Church is too traditional./Church isn't traditional enough. A lot of the churches I attended as a kid, especially Pentecostal and Baptist churches, eschewed any traditions that seemed too Catholic (since Catholics weren't real Christians, but Mary-worshippers). This meant that we only took Communion at Easter, and it was always Welch's grape juice and oyster crackers. We only lit candles at Christmas. And you never said the Lord's Prayer, whether it was in the Bible or not. They considered "tradition" a bad word, something to be feared, and something that only "dead" churches clung to.
On the other hand, I visited a very traditional Methodist church that to this day I'm not sure wasn't just a country club in a really pretty chapel. I made a fool of myself when I was the only person to clap after the children's choir sang. (Clapping is low-class, I guess.) I know there was a sermon, but it honestly could have been in Latin for all I got out of it. (Of course, no one else was paying attention. They were all too busy looking down their noses and judging the fanciness of each other's Sunday hats. I guess. I have no idea what rich people think.)
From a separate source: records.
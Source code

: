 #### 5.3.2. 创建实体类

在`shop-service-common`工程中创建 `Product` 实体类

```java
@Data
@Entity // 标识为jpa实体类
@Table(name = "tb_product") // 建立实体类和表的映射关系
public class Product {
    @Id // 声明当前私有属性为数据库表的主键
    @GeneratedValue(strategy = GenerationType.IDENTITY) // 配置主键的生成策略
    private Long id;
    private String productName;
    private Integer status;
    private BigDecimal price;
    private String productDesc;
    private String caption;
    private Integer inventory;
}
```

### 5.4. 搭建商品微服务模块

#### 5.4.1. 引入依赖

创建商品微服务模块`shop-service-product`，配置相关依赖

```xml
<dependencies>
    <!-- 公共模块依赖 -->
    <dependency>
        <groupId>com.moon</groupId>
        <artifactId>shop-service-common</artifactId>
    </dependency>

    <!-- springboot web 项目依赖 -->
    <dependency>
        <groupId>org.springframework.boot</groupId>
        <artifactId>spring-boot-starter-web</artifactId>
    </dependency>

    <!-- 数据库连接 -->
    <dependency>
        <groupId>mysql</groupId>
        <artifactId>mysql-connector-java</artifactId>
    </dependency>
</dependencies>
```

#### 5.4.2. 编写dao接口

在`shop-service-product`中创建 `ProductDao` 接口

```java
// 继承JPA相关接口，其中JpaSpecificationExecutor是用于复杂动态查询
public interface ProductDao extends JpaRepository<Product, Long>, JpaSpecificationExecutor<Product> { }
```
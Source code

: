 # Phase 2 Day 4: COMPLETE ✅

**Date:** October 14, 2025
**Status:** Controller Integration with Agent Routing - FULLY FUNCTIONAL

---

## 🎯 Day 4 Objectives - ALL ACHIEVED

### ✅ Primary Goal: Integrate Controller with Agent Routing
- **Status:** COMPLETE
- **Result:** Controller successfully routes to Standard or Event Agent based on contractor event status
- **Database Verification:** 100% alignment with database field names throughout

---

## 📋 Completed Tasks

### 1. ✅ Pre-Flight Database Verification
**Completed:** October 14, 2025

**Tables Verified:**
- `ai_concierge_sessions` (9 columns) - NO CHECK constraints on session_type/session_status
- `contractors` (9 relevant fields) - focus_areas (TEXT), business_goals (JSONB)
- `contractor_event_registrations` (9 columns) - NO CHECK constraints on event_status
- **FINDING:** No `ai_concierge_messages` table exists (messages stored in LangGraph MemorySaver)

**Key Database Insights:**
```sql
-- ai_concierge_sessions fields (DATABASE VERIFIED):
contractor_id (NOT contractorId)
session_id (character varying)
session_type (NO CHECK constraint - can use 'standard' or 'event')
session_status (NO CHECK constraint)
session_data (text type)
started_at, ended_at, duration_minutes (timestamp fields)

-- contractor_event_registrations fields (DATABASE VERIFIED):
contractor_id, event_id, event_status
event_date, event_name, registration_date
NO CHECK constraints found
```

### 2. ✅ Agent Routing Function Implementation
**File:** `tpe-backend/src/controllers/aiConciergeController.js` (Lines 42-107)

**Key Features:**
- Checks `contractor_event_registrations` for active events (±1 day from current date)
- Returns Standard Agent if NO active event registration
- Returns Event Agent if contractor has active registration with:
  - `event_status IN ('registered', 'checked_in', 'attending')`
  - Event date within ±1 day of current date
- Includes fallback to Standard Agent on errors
My "juuust right" moment. My church does communion every week. We're even having an Ash Wednesday service, which is really exciting for me, because I've never been to one and have no idea what's going to happen. And we baptize people, full-submersion, right after they get saved, 'cause that's what they did in the Bible. Since we meet in a movie theater, people get baptized in a tub out back, even in winter. I think those people are extra-forgiven.
You know how it was a running joke on "Seinfeld" that Jerry constantly dumped women for dumb reasons? I probably have just as many reasons, good and bad, why I've left churches.
- There was one church that had P&W throughout the sermon, so you were sitting down for just a few minutes before you had to stand up to sing another song. (My family still refers to it as the "Exercise Church".)
- My childhood church taught that, if you didn't speak in tongues, you didn't have the Holy Spirit. (That is totally unbiblical. Paul talks at length in I and II Corinthians about different spiritual gifts being equal, and the merits and drawbacks of speaking in tongues.)
- One church I stopped visiting because, every time I saw the lead pastor outside of church, he was a total douche.
- The pastor of a church I helped start bailed on his daughter and pregnant wife to run off with the money and the worship leader (who was also married with kids).